Additionally, an evaluation should be performed to determine the most appropriate post-enrichment step to add the SIL-peptide. The typical post-enrichment steps involve denaturing, reducing, alkylating and digesting with an appropriate enzyme, which can have different stability characteristics for a naked peptide versus intact protein. To illustrate, our laboratory was developing a proprietary method for a fusion protein, wherein a SIL-peptide IS was added after the immunocapture step but prior to digestion. The signature peptide from digestion of the protein had good recovery but the SIL-peptide internal standard had extremely low recovery. After careful evaluation, the stability of the SIL-peptide was found to be negatively impacted by the buffer pH, time, and temperature used for the digestion, whereas the signature peptide from the protein was nearly unaffected. Therefore, to overcome the observed stability differences between the signature peptide from the protein therapeutic and the naked SIL-peptide IS, the SIL-peptide IS was added after the enzyme digestion was complete. While SIL-peptides may not be the ideal internal standard due to lack of tracking enrichment and digestion, they have been successfully used within our laboratory and by many others in the scientific community [3–5] and have the additional advantage of being easy to obtain and relatively inexpensive.

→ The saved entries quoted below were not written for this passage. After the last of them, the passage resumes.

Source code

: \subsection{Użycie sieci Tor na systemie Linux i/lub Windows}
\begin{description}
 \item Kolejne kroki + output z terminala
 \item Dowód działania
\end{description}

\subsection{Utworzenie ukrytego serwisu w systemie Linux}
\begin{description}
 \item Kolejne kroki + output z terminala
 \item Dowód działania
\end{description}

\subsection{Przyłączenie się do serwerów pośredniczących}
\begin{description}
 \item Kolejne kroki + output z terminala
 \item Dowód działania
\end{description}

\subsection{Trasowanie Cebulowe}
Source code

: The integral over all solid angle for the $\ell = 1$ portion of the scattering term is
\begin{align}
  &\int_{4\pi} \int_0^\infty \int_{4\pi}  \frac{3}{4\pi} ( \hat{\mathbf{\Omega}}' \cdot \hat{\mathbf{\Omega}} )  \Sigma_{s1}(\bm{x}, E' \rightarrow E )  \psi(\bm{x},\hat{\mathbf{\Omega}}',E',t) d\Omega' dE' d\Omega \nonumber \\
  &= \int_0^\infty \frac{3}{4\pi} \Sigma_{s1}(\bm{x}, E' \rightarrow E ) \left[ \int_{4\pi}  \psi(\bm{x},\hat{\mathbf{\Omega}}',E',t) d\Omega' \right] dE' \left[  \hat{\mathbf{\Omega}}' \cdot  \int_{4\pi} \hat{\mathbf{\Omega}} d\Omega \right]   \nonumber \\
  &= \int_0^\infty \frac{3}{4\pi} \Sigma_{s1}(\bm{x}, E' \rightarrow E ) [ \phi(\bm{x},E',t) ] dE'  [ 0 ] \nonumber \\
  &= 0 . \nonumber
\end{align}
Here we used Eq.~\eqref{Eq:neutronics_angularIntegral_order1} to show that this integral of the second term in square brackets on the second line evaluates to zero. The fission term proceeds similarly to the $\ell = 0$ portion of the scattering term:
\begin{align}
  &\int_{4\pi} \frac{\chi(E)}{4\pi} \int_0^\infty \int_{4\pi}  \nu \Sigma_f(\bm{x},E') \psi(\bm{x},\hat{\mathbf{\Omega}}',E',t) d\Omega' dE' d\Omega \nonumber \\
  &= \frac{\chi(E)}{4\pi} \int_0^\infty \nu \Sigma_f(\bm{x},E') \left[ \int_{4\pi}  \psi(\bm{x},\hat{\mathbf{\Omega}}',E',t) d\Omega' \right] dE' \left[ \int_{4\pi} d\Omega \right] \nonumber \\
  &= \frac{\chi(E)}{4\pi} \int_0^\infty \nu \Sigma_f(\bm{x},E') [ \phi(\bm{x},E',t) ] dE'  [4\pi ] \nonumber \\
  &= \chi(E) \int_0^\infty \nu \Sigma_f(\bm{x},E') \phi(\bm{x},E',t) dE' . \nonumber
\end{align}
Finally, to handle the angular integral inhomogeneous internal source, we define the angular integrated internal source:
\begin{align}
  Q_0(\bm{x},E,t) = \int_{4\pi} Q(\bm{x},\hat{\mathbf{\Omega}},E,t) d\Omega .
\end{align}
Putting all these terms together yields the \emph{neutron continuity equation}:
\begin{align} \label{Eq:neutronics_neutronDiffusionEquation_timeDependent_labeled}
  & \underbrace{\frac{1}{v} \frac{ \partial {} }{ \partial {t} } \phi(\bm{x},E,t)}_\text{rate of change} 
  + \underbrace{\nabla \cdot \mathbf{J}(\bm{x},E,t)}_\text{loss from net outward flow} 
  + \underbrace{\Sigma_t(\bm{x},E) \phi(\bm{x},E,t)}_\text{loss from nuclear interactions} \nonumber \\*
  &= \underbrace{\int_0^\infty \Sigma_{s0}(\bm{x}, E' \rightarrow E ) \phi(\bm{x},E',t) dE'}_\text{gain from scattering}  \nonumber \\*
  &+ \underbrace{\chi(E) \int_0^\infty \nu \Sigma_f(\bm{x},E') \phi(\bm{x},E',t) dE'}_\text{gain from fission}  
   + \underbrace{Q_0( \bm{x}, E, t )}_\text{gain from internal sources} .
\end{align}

Extended SIL-Peptide Internal Standards

Extended SIL-peptides, typically with at least four amino acids added to both the N- and C-terminus, offer similar time and cost advantages as SIL-peptides, with the additional advantage of being able to potentially compensate for digestion variability. However, extended SIL-peptides have the same disadvantage as SIL-peptides in that they cannot compensate for enrichment variations. An example of the added benefits of using extended SIL-peptides was reported by Faria et al.[6]. In this work it was shown that the signature peptide was susceptible to degradation attributed to chymotrypsin-like activity assumed to arise from trypsin autolysis. Since the protein was being digested to the signature peptide, there was a time delay related to its formation (formation phase) followed by degradation (degradation phase), which were occurring at the same time. This presented a potential problem for using a SIL-peptide as it did not require a formation phase. As such the SIL-peptide and signature peptide degradation rates did not match leading to variability. The extended SIL-peptide had a formation phase and degradation phase that closely matched that of the intact protein, thus minimizing the apparent digestion variability.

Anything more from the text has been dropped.